Look through the records, and wherever the string "nytimes" turns up, copy out that line.

*** Begin section ***

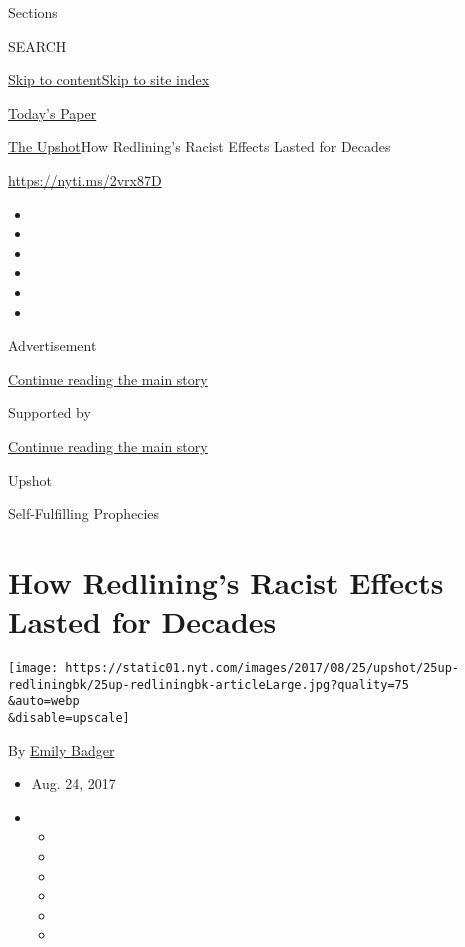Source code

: Sections

SEARCH

\protect\hyperlink{site-content}{Skip to
content}\protect\hyperlink{site-index}{Skip to site index}

\href{https://myaccount.nytimes.com/auth/login?response_type=cookie\&client_id=vi}{}

\href{https://www.nytimes.com/section/todayspaper}{Today's Paper}

\href{/section/upshot}{The Upshot}\textbar{}How Redlining's Racist
Effects Lasted for Decades

\url{https://nyti.ms/2vrx87D}

\begin{itemize}
\item
\item
\item
\item
\item
\item
\end{itemize}

Advertisement

\protect\hyperlink{after-top}{Continue reading the main story}

Supported by

\protect\hyperlink{after-sponsor}{Continue reading the main story}

Upshot

Self-Fulfilling Prophecies

\hypertarget{how-redlinings-racist-effects-lasted-for-decades}{%
\section{How Redlining's Racist Effects Lasted for
Decades}\label{how-redlinings-racist-effects-lasted-for-decades}}

\texttt{[image: https://static01.nyt.com/images/2017/08/25/upshot/25up-redliningbk/25up-redliningbk-articleLarge.jpg?quality=75\\\&auto=webp\\\&disable=upscale]}

By \href{https://www.nytimes.com/by/emily-badger}{Emily Badger}

\begin{itemize}
\item
  Aug. 24, 2017
\item
  \begin{itemize}
  \item
  \item
  \item
  \item
  \item
  \item
  \end{itemize}
\end{itemize}

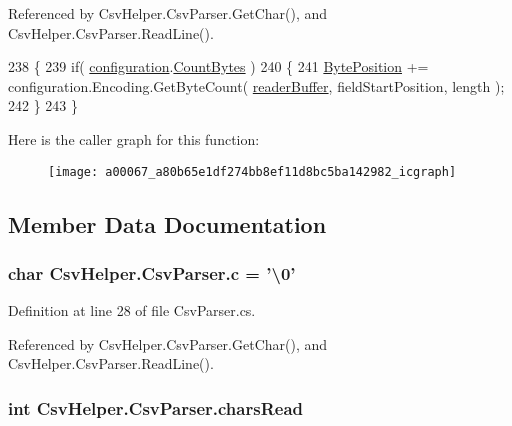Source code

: Referenced by Csv\-Helper.\-Csv\-Parser.\-Get\-Char(), and Csv\-Helper.\-Csv\-Parser.\-Read\-Line().


\begin{DoxyCode}
238         \{
239             \textcolor{keywordflow}{if}( \hyperlink{a00067_aeb171813d1526839ccd41d60ab6483b2}{configuration}.\hyperlink{a00062_af774e3cb6d18788006deec71879f54a1}{CountBytes} )
240             \{
241                 \hyperlink{a00067_a6fd7255ce9ae33029aafcaab07205047}{BytePosition} += configuration.Encoding.GetByteCount( 
      \hyperlink{a00067_ad8b27f20be101a15ef390fcc37f8631b}{readerBuffer}, fieldStartPosition, length );
242             \}
243         \}
\end{DoxyCode}


Here is the caller graph for this function\-:
\nopagebreak
\begin{figure}[H]
\begin{center}
\leavevmode
\texttt{[image: a00067\_a80b65e1df274bb8ef11d8bc5ba142982\_icgraph]}
\end{center}
\end{figure}




\subsection{Member Data Documentation}
\hypertarget{a00067_ae56cb79868b308d55a44c4c4b7cd22d1}{
\subsubsection[{c}]{\setlength{\rightskip}{0pt plus 5cm}char Csv\-Helper.\-Csv\-Parser.\-c = '\textbackslash{}0'\hspace{0.3cm}{\ttfamily [private]}}}\label{a00067_ae56cb79868b308d55a44c4c4b7cd22d1}


Definition at line 28 of file Csv\-Parser.\-cs.



Referenced by Csv\-Helper.\-Csv\-Parser.\-Get\-Char(), and Csv\-Helper.\-Csv\-Parser.\-Read\-Line().

\hypertarget{a00067_a9300effd525a71c2a377bde2586da9ae}{
\subsubsection[{chars\-Read}]{\setlength{\rightskip}{0pt plus 5cm}int Csv\-Helper.\-Csv\-Parser.\-chars\-Read\hspace{0.3cm}{\ttfamily [private]}}}\label{a00067_a9300effd525a71c2a377bde2586da9ae}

*** End section ***

ANSWER BELOW:
\href{https://myaccount.nytimes.com/auth/login?response_type=cookie\&client_id=vi}{}
\href{https://www.nytimes.com/section/todayspaper}{Today's Paper}
By \href{https://www.nytimes.com/by/emily-badger}{Emily Badger}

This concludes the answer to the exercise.